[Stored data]
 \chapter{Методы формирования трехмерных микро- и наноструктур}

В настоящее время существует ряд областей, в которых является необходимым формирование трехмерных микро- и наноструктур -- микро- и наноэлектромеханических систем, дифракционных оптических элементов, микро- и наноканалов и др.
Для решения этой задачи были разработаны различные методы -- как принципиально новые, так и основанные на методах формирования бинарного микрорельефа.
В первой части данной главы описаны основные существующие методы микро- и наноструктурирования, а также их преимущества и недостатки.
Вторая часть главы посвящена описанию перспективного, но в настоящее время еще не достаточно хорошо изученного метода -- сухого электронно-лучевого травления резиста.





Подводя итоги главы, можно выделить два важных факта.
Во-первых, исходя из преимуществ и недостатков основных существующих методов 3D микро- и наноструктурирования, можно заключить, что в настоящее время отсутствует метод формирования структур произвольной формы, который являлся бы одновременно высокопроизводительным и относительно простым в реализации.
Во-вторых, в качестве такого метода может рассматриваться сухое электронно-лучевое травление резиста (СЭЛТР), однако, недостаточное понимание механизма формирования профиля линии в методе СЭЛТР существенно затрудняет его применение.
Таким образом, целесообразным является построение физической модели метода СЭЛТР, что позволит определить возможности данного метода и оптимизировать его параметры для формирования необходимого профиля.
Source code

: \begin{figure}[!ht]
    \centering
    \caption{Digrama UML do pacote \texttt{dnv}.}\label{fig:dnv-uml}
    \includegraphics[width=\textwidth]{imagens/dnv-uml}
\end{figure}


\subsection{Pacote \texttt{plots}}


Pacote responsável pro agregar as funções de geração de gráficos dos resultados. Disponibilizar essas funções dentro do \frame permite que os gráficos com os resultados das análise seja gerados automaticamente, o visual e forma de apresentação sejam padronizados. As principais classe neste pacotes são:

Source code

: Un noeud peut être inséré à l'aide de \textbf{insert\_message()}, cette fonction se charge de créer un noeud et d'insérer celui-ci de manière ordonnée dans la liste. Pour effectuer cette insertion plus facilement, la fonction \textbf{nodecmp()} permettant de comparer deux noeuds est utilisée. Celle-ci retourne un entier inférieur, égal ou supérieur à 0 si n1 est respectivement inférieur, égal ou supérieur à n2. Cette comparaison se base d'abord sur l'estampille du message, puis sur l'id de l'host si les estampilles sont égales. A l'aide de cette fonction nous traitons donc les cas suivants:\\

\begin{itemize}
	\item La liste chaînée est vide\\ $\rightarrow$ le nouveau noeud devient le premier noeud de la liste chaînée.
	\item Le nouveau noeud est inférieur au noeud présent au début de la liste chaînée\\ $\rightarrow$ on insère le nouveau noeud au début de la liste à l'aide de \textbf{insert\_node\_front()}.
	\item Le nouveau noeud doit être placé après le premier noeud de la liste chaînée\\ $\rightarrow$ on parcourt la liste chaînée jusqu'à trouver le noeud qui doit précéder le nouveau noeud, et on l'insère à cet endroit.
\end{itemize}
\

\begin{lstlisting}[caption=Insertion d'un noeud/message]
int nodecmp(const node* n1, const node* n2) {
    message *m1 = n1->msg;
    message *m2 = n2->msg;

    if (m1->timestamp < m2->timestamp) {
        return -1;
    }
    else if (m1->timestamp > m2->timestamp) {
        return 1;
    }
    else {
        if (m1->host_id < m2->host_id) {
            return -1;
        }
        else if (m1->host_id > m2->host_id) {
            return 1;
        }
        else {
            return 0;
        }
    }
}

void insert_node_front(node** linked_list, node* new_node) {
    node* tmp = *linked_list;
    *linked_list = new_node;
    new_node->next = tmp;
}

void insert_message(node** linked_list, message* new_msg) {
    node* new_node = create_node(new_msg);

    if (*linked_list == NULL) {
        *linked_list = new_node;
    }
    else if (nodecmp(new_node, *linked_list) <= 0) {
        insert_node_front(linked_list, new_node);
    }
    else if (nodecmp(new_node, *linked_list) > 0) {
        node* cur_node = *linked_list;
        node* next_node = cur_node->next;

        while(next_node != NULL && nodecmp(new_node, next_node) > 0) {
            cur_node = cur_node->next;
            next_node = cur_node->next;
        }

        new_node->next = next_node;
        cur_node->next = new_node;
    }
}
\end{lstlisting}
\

WHAT THIS TASK INVOLVES => Look through the entries and find each line that has the string "является". Copy those lines.

SOLVED PROBLEM =>
В настоящее время существует ряд областей, в которых является необходимым формирование трехмерных микро- и наноструктур -- микро- и наноэлектромеханических систем, дифракционных оптических элементов, микро- и наноканалов и др.
Таким образом, целесообразным является построение физической модели метода СЭЛТР, что позволит определить возможности данного метода и оптимизировать его параметры для формирования необходимого профиля.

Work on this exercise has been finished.